Material for this exercise:

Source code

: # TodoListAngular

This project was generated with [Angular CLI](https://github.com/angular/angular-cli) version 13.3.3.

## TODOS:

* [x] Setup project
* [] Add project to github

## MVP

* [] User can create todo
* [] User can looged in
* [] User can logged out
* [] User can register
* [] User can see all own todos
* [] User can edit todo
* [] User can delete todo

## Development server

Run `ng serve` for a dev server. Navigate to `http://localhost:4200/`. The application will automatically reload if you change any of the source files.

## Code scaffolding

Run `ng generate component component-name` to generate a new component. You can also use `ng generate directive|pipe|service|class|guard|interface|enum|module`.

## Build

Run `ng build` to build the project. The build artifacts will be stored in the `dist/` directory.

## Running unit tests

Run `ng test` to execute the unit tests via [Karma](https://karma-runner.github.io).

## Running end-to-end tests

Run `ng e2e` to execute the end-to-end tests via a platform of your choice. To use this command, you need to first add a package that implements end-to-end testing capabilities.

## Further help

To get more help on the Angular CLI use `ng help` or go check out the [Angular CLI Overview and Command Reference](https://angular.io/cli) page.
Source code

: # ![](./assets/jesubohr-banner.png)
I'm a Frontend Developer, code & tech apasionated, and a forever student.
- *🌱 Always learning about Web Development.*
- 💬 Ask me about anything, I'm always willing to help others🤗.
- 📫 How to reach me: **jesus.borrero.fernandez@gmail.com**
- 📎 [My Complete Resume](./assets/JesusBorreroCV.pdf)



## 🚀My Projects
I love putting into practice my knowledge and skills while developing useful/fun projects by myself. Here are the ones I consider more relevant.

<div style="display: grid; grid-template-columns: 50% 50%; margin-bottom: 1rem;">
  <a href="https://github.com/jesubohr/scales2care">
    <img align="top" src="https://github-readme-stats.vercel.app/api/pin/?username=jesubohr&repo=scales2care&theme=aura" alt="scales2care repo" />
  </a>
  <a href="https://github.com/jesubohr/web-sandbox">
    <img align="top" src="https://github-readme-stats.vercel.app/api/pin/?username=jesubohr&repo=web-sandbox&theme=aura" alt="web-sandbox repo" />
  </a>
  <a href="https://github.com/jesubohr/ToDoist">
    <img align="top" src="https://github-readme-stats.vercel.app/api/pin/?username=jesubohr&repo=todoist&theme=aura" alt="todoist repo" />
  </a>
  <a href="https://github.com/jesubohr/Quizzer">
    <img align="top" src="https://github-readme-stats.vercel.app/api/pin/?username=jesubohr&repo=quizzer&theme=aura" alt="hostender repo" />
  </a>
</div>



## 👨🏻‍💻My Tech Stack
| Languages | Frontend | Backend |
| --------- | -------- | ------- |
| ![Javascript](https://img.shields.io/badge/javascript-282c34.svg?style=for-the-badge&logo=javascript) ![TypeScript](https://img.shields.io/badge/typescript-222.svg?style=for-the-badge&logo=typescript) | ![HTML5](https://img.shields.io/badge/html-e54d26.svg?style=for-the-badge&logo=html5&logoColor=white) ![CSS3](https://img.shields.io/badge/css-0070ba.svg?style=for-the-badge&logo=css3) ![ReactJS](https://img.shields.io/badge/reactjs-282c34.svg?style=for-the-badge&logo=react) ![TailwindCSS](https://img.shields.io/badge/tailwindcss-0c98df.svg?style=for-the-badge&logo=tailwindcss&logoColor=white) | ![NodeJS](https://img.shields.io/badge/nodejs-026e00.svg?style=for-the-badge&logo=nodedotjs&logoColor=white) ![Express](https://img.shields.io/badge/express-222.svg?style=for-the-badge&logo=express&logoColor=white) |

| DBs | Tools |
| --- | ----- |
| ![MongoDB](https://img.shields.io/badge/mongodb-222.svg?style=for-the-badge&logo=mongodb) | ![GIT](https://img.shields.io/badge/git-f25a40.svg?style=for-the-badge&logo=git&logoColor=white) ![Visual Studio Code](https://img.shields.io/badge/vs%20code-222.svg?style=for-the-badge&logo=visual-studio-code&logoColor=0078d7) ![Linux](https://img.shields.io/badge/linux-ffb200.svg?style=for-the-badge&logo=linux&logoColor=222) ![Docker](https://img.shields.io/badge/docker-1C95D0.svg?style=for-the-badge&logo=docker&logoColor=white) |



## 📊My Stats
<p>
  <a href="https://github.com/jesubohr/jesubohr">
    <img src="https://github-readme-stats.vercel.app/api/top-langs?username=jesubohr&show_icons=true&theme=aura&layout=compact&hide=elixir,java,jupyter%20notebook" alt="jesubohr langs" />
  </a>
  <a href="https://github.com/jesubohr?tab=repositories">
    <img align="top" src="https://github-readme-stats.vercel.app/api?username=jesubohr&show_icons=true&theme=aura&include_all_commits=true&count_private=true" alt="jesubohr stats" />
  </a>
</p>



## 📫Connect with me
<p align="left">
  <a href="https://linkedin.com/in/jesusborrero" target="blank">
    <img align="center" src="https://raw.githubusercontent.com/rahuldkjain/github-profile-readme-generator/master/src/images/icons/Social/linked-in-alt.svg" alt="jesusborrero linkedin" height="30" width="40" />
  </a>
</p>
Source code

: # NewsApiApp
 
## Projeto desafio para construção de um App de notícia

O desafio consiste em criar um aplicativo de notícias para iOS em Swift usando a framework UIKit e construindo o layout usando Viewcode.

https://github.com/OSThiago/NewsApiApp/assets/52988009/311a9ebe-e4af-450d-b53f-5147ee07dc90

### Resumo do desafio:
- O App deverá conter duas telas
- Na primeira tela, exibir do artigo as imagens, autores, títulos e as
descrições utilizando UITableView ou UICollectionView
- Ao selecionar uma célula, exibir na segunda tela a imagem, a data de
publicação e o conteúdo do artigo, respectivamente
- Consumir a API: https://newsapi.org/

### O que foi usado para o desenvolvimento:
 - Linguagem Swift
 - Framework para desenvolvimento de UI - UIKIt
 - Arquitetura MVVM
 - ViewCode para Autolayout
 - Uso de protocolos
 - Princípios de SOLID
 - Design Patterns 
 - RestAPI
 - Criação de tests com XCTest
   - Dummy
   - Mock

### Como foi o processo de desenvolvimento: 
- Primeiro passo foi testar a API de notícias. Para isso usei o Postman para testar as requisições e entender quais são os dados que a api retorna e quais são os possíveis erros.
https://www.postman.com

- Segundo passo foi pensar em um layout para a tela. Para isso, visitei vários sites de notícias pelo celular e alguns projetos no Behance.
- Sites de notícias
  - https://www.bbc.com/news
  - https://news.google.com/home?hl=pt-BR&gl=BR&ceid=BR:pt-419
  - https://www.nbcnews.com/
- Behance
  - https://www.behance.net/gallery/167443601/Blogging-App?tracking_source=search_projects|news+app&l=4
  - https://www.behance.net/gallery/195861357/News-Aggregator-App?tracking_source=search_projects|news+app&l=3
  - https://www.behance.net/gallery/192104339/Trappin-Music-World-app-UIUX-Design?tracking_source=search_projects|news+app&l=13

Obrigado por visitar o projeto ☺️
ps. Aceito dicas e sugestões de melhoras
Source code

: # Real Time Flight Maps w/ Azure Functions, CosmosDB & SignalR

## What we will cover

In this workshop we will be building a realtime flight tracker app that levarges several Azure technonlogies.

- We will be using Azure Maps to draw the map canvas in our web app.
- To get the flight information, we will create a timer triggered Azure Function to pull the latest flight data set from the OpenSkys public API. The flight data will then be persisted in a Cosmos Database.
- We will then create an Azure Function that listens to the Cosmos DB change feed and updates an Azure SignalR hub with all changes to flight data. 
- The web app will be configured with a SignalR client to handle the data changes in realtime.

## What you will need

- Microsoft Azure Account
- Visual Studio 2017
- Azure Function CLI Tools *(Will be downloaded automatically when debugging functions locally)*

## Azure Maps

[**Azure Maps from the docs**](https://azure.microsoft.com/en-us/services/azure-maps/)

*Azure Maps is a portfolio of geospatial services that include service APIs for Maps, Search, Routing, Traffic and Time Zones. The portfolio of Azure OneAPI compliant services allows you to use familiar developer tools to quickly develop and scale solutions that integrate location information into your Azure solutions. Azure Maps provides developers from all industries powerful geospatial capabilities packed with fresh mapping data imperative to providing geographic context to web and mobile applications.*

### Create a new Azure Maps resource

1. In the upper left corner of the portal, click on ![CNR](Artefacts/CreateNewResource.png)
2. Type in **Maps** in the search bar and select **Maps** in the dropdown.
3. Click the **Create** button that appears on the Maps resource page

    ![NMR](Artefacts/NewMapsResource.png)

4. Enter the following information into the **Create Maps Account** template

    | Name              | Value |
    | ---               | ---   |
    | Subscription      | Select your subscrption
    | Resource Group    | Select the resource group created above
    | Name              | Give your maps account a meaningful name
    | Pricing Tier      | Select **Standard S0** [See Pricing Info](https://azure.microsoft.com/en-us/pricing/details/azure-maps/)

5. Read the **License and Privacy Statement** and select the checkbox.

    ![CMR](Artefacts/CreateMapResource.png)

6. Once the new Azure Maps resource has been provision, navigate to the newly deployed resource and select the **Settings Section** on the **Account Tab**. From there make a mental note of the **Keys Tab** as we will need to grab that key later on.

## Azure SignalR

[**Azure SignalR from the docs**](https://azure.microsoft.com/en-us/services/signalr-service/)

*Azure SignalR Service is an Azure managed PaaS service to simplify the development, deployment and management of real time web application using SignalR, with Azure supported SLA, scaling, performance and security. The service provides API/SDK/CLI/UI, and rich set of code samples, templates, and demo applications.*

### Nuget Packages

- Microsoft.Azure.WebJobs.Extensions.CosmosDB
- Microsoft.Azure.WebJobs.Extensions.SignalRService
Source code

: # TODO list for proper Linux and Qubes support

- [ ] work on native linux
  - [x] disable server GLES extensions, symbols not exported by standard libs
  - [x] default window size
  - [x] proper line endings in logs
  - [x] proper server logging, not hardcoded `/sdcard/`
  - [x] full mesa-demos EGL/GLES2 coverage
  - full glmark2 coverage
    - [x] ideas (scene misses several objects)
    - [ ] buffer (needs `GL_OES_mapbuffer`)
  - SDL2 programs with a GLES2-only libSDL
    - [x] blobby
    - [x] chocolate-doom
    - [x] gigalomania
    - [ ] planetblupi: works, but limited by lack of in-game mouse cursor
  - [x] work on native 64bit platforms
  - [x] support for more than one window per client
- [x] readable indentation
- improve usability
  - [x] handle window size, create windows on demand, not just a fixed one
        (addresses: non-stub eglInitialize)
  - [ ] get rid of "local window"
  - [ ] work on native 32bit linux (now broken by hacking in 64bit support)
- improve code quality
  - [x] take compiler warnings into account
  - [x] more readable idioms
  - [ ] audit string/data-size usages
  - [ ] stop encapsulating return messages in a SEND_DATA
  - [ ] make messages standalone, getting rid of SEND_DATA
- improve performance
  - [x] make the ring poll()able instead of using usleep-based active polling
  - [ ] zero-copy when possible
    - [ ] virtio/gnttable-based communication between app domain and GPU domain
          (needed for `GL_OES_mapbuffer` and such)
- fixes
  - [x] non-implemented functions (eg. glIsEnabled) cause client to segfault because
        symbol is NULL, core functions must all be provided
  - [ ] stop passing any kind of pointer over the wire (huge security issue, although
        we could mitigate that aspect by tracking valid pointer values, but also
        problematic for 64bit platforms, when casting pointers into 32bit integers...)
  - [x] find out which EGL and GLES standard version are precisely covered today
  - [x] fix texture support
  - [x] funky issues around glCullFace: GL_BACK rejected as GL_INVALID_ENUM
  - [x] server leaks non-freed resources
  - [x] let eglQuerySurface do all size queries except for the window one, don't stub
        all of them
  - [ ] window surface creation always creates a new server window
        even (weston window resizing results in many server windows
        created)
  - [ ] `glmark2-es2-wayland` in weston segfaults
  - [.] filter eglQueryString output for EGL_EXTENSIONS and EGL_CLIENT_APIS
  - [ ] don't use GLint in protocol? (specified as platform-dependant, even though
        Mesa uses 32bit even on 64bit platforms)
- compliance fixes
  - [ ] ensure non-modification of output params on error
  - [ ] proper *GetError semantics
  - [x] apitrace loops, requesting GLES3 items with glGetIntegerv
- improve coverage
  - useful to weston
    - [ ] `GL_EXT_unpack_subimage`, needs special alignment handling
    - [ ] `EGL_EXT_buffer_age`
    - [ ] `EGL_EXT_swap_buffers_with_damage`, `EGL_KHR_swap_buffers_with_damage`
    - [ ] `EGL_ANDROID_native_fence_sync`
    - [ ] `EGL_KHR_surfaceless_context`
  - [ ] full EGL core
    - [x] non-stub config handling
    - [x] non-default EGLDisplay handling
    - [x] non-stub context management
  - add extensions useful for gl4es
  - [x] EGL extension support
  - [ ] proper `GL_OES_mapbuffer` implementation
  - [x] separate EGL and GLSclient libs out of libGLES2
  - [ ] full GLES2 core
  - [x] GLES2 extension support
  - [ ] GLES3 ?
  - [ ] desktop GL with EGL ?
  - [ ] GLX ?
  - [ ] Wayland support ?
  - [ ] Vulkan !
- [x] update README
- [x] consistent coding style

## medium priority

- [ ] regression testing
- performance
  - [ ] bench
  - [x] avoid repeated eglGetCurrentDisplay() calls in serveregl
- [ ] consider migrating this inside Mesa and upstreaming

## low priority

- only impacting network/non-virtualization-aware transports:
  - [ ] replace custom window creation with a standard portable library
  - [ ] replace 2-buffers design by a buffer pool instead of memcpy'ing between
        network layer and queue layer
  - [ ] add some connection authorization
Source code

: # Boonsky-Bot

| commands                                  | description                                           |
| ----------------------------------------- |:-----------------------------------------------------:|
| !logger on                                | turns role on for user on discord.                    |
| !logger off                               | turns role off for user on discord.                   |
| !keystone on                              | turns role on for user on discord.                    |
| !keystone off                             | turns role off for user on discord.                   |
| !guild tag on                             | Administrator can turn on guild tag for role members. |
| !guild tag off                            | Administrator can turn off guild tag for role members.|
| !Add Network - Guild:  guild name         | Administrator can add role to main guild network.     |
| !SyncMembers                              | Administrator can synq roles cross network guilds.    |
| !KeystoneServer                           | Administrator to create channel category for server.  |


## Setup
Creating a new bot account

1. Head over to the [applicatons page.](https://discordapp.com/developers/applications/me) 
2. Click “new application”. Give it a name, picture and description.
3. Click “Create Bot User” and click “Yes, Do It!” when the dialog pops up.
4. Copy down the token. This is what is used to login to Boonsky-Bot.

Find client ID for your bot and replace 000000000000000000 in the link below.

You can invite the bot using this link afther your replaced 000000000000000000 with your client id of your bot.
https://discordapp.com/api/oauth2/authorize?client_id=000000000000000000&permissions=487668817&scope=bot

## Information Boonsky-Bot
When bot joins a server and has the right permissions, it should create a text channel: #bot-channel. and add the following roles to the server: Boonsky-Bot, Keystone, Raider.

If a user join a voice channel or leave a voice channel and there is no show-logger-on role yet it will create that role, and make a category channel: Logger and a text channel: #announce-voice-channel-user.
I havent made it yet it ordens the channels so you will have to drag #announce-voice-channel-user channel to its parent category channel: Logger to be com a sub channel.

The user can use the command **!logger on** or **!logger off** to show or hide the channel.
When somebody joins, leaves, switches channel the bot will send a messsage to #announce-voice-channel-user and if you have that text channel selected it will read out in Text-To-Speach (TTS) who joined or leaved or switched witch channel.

How to complete this task:
Output the lines above between the one holding "we could mitigate" and the one holding "- [x] server leaks non-freed resources", inclusive, with nothing before or after them.

Answer area:
        we could mitigate that aspect by tracking valid pointer values, but also
        problematic for 64bit platforms, when casting pointers into 32bit integers...)
  - [x] find out which EGL and GLES standard version are precisely covered today
  - [x] fix texture support
  - [x] funky issues around glCullFace: GL_BACK rejected as GL_INVALID_ENUM
  - [x] server leaks non-freed resources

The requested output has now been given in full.